14. The ban on private science (in the sense in the garage) and the creation of several centers of certified science (science town with centralized control of security in the process) with a high level of funding of breakthrough research. In the field of biotechnology, nuclear technology, artificial intelligence and nano. This will help prevent the dissemination of knowledge of mass destruction, but it will not stop progress. It is only after the abolition of nation states. A few percent increase in survival. These science towns can freely exchange technical information between themselves, but do not have the right to release it into the outside world.
15. The legislation required the duplication of a vital resource and activities — which would make impossible the collapse of civilization in a domino effect on failure at one point. The ban on super complex system of social organization, whose behavior is unpredictable and too prone to a domino effect, and replace them on the linear repetitive production system — that is, opposition to economic globalization.
16. Certification and licensing researchers in bio, nano, AI and nuclear technologies. Legislative requirement to check all their own and others’ inventions for the global risks associated with them, and the commitment to develop both a means of protection in the event of their inventions go out of control.
17. Law on raising intelligence of people half the population of fertilization from a few hundred of the best fathers in terms of intelligence and common sense and dislike of the risks. (Second half of the breed in the usual manner to maintain genetic diversity, the project is implemented without violence due to cash payments.) Plus education reform, where the school is replaced by a system of training, which given the important role of good sense and knowledge of logic.
18. Limitation of capitalist competition as the engine of the economy, because it leads to an underestimation of risk in the long term.
19. Leading investment in the field like nanotechnology breakthrough in the best and most critical facilities, to quickly slip dangerous period.
20. The growth of systems of information control and surveillance of the total, plus the certification data in them, and pattern recognition. Control of the Internet and the personal authorization for network logons. Continuous monitoring of all persons who possess potentially dangerous knowledge.
This could be creating a global think tank from the best experts on global risks and the formulation of their objectives to develop a positive scenario. Thus it is necessary to understand which way to combine these specialists would be most effective, so A) they do not eat each other because of different ideas and feelings of their own importance. B) that it does not become money feedbox. B) but that they received money for it, which would allow them to concentrate fully on this issue. That is, it should be something like edited journal, wiki, scientific trial or predictions market. But the way of association should not be too exotic, as well as exotic ways should be tested on less important matters.
However, the creation of accurate and credible for all models of the global risk would reduce by at least twice the probability of global catastrophe. And we are still at the stage of creating such a model.

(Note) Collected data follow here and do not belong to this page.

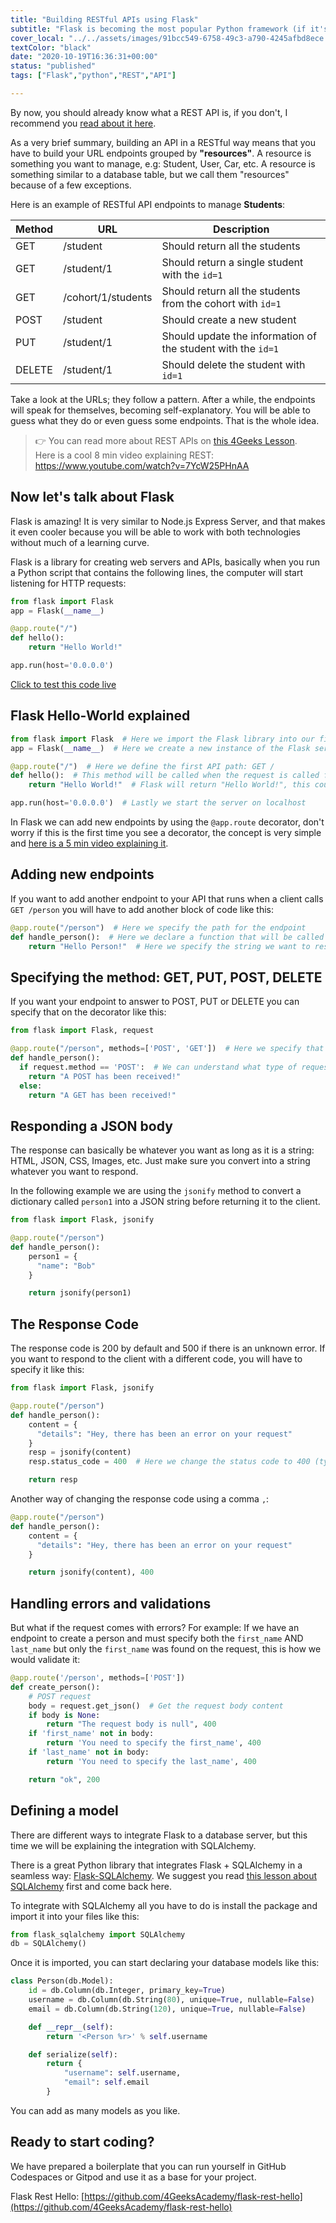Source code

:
 ```yaml
---
title: "Building RESTful APIs using Flask"
subtitle: "Flask is becoming the most popular Python framework (if it's not already). Learn how to build RESTful APIs the REST way"
cover_local: "../../assets/images/91bcc549-6758-49c3-a790-4245afbd8ece.png"
textColor: "black"
date: "2020-10-19T16:36:31+00:00"
status: "published"
tags: ["Flask","python","REST","API"]

---
```


By now, you should already know what a REST API is, if you don't, I recommend you [read about it here](http://content.breatheco.de/lesson/understanding-rest-apis).

As a very brief summary, building an API in a RESTful way means that you have to build your URL endpoints grouped by **"resources"**. A resource is something you want to manage, e.g: Student, User, Car, etc. A resource is something similar to a database table, but we call them "resources" because of a few exceptions.

Here is an example of RESTful API endpoints to manage **Students**:

| Method | URL | Description |
| ------ | --- | ----------- |
| GET    | /student | Should return all the students |
| GET    | /student/1 | Should return a single student with the `id=1` |
| GET    | /cohort/1/students | Should return all the students from the cohort with `id=1` |
| POST   | /student | Should create a new student |
| PUT    | /student/1 | Should update the information of the student with the `id=1` |
| DELETE | /student/1 | Should delete the student with `id=1` |

Take a look at the URLs; they follow a pattern. After a while, the endpoints will speak for themselves, becoming self-explanatory. You will be able to guess what they do or even guess some endpoints. That is the whole idea.

> 👉 You can read more about REST APIs on [this 4Geeks Lesson](http://content.breatheco.de/lesson/understanding-rest-apis).<br /> Here is a cool 8 min video explaining REST: https://www.youtube.com/watch?v=7YcW25PHnAA

## Now let's talk about Flask

Flask is amazing! It is very similar to Node.js Express Server, and that makes it even cooler because you will be able to work with both technologies without much of a learning curve.

Flask is a library for creating web servers and APIs, basically when you run a Python script that contains the following lines, the computer will start listening for HTTP requests:

```python
from flask import Flask
app = Flask(__name__)

@app.route("/")
def hello():
    return "Hello World!"

app.run(host='0.0.0.0')
```

[Click to test this code live](https://repl.it/@4GeeksAcademy/Flask-Hello-World)


## Flask Hello-World explained

```python
from flask import Flask  # Here we import the Flask library into our file
app = Flask(__name__)  # Here we create a new instance of the Flask server

@app.route("/")  # Here we define the first API path: GET /
def hello():  # This method will be called when the request is called from any client
    return "Hello World!"  # Flask will return "Hello World!", this could be an HTML string or a JSON string

app.run(host='0.0.0.0')  # Lastly we start the server on localhost
```

In Flask we can add new endpoints by using the `@app.route` decorator, don't worry if this is the first time you see a decorator, the concept is very simple and [here is a 5 min video explaining it](https://www.youtube.com/watch?v=7ipNLN9y-nc).

## Adding new endpoints

If you want to add another endpoint to your API that runs when a client calls `GET /person` you will have to add another block of code like this:

```python
@app.route("/person")  # Here we specify the path for the endpoint
def handle_person():  # Here we declare a function that will be called when a request is made to that URL
    return "Hello Person!"  # Here we specify the string we want to respond to the client
```

## Specifying the method: GET, PUT, POST, DELETE

If you want your endpoint to answer to POST, PUT or DELETE you can specify that on the decorator like this:

```python
from flask import Flask, request

@app.route("/person", methods=['POST', 'GET'])  # Here we specify that this endpoint accepts POST and GET requests
def handle_person():
  if request.method == 'POST':  # We can understand what type of request we are handling using a conditional
    return "A POST has been received!"
  else:
    return "A GET has been received!"
```

## Responding a JSON body

The response can basically be whatever you want as long as it is a string: HTML, JSON, CSS, Images, etc. Just make sure you convert into a string whatever you want to respond.

In the following example we are using the `jsonify` method to convert a dictionary called `person1` into a JSON string before returning it to the client.

```python
from flask import Flask, jsonify

@app.route("/person")
def handle_person():
    person1 = {
      "name": "Bob"
    }

    return jsonify(person1)
```

## The Response Code

The response code is 200 by default and 500 if there is an unknown error. If you want to respond to the client with a different code, you will have to specify it like this:

```python
from flask import Flask, jsonify

@app.route("/person")
def handle_person():
    content = {
      "details": "Hey, there has been an error on your request"
    }
    resp = jsonify(content)
    resp.status_code = 400  # Here we change the status code to 400 (typical code for request errors)

    return resp
```

Another way of changing the response code using a comma `,`:

```python
@app.route("/person")
def handle_person():
    content = {
      "details": "Hey, there has been an error on your request"
    }

    return jsonify(content), 400
```

## Handling errors and validations

But what if the request comes with errors? For example: If we have an endpoint to create a person and must specify both the `first_name` AND `last_name` but only the `first_name` was found on the request, this is how we would validate it:

```python
@app.route('/person', methods=['POST'])
def create_person():
    # POST request
    body = request.get_json()  # Get the request body content
    if body is None:
        return "The request body is null", 400
    if 'first_name' not in body:
        return 'You need to specify the first_name', 400
    if 'last_name' not in body:
        return 'You need to specify the last_name', 400

    return "ok", 200
```

## Defining a model

There are different ways to integrate Flask to a database server, but this time we will be explaining the integration with SQLAlchemy.

There is a great Python library that integrates Flask + SQLAlchemy in a seamless way: [Flask-SQLAlchemy](https://github.com/pallets/flask-sqlalchemy). We suggest you read [this lesson about SQLAlchemy](https://content.breatheco.de/lesson/everything-you-need-to-start-using-sqlalchemy) first and come back here.

To integrate with SQLAlchemy all you have to do is install the package and import it into your files like this:

```python
from flask_sqlalchemy import SQLAlchemy
db = SQLAlchemy()
```

Once it is imported, you can start declaring your database models like this:

```python
class Person(db.Model):
    id = db.Column(db.Integer, primary_key=True)
    username = db.Column(db.String(80), unique=True, nullable=False)
    email = db.Column(db.String(120), unique=True, nullable=False)

    def __repr__(self):
        return '<Person %r>' % self.username

    def serialize(self):
        return {
            "username": self.username,
            "email": self.email
        }
```

You can add as many models as you like.

## Ready to start coding?

We have prepared a boilerplate that you can run yourself in GitHub Codespaces or Gitpod and use it as a base for your project.

Flask Rest Hello: [https://github.com/4GeeksAcademy/flask-rest-hello](https://github.com/4GeeksAcademy/flask-rest-hello)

Therefore, how to create models and ways of authentication are now the most important, though, may have already been lost.
I emphasize that the main problems of global risks lies within the scope of knowledge, rather than to the sphere of action. That is the main problem that we do not know where we should prepare, not that we do not have instrument of defence. Risks are removed by the knowledge and expertise.
Implementation of these measures is technically and economically possible and could reduce the chance of extinction in the XXI century, in my estimation, 10 times.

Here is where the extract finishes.